Un buen ejemplo ha sucedido estos días, cuando algunos diputados de la UDI, y de la propia presidenta de ese partido, tras conocerse el informe final de auditoría sobre el déficit de la Municipalidad de Viña del Mar, acusaron al contralor de ser un operador del Frente Amplio. La denuncia no sólo parece ridícula, sino que además justifica de un modo evidente por qué las instituciones elementales del sistema constitucional —a pesar de las críticas que cada uno puede tener sobre sus decisiones, organización e integración— deben gozar de una robusta independencia. Ello, para evitar la venganza de los litigantes y, por esa vía, poner en riesgo el sistema de pesos y contrapesos que la Constitución garantiza para el funcionamiento del sistema democrático.
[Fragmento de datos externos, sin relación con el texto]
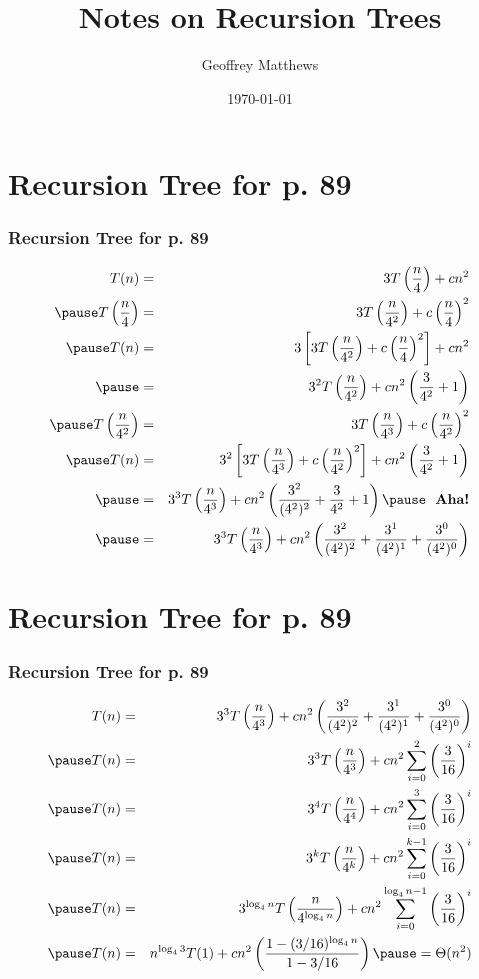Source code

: \documentclass{beamer}
\title[Notes on Recursion Trees]
{
 Notes on Recursion Trees
}
\subtitle{} %
\author[Geoffrey Matthews]
{Geoffrey Matthews}
\institute[WWU/CS]
{
  Department of Computer Science\\
  Western Washington University
}
\date{\today}
\newcommand{\sect}[1]{
\section{#1}
\begin{frame}[fragile]\frametitle{#1}
}
\begin{document}
\begin{frame}
  \titlepage
\end{frame}


\newcommand{\myref}[1]{\small\item\url{#1}}
\newcommand{\myreft}[1]{\footnotesize\item\url{#1}}


\sect{Recursion Tree for p. 89}
\begin{eqnarray*}
T(n) &=& 3T\left(\frac{n}{4}\right)+ cn^2\\\pause
T\left(\frac{n}{4}\right) &=& 3T\left(\frac{n}{4^2}\right)  + c\left(\frac{n}{4}\right)^2\\\pause
T(n) &=& 3\left[3T\left(\frac{n}{4^2}\right)  + c\left(\frac{n}{4}\right)^2\right]
+ cn^2\\\pause
&=& 3^2T\left(\frac{n}{4^2}\right) + cn^2\left(\frac{3}{4^2} + 1\right)\\\pause
T\left(\frac{n}{4^2}\right) &=&
3T\left(\frac{n}{4^3}\right) + c\left(\frac{n}{4^2}\right)^2\\\pause
T(n) &=& 3^2\left[3T\left(\frac{n}{4^3}\right) + c\left(\frac{n}{4^2}\right)^2\right] + cn^2\left(\frac{3}{4^2} + 1\right)\\\pause
&=& 3^3T\left(\frac{n}{4^3}\right) + cn^2\left(\frac{3^2}{(4^2)^2} + \frac{3}{4^2} + 1\right)\pause\mbox{\ \ \bf Aha!}\\\pause
&=& 3^3T\left(\frac{n}{4^3}\right) + cn^2\left(\frac{3^2}{(4^2)^2} + \frac{3^1}{(4^2)^1} + \frac{3^0}{(4^2)^0}\right)\\
\end{eqnarray*}
\end{frame}

\sect{Recursion Tree for p. 89}
\begin{eqnarray*}
T(n) &=& 3^3T\left(\frac{n}{4^3}\right) + cn^2\left(\frac{3^2}{(4^2)^2} + \frac{3^1}{(4^2)^1} + \frac{3^0}{(4^2)^0}\right)\\\pause
T(n) &=& 3^3T\left(\frac{n}{4^3}\right) + cn^2\sum_{i=0}^{2} \left(\frac{3}{16}\right)^i\\\pause
T(n) &=& 3^4T\left(\frac{n}{4^4}\right) + cn^2\sum_{i=0}^{3} \left(\frac{3}{16}\right)^i\\\pause
T(n) &=& 3^kT\left(\frac{n}{4^k}\right) + cn^2\sum_{i=0}^{k-1} \left(\frac{3}{16}\right)^i\\\pause
T(n) &=& 3^{\log_4 n}T\left(\frac{n}{4^{\log_4 n}}\right) + cn^2\sum_{i=0}^{\log_4 n -1} \left(\frac{3}{16}\right)^i\\\pause
T(n) &=& n^{\log_4 3}T(1) + cn^2\left(\frac{1-(3/16)^{\log_4 n}}{1-3/16}\right)\pause = \Theta(n^2)
\end{eqnarray*}
\end{frame}
\end{document}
Quizá algunos descuiden cuestiones elementales de la historia institucional de nuestro país y pareciera conveniente recordárselas. La Contraloría nació en 1927 con la finalidad específica de controlar el patronazgo de la política sobre la administración pública, garantizar la inversión adecuada de los fondos públicos, fiscalizar que los funcionarios cumplan la ley y, tras la reforma constitucional de 1943, controlar directamente el presidencialismo. La derecha no debe olvidar que en el pasado no sólo hizo uso y abuso sistemático de la Contraloría denunciando al gobierno de turno, motivando estándares y precedentes que, como tales, se invocan hoy al momento de fiscalizar su gestión.
La política, a ratos con reproches adolescentes, se ha acostumbrado a criticar a las instituciones para justificar su crisis, una cuestión por lo demás frecuente en nuestra historia constitucional. Sabemos que esa proyección es imprudente, porque trivializa el escrutinio efectivo al cual deben estar sujetos los responsables de estos organismos.
Como señaló en su momento Antonin Scalia, el fallecido juez conservador de la Corte Suprema de EE.UU., los jueces —y lo mismo se puede decir acerca de la Contraloría— combaten argumentos, no personas. Y si usted cree que es esto último, dedíquese a otra cosa y no al derecho. En mi opinión, la misma lógica es extensible a la política: si los políticos no entienden el rol de las instituciones y el fin que éstas cumplen para el funcionamiento del Estado de Derecho, mejor dedíquense a otra cosa.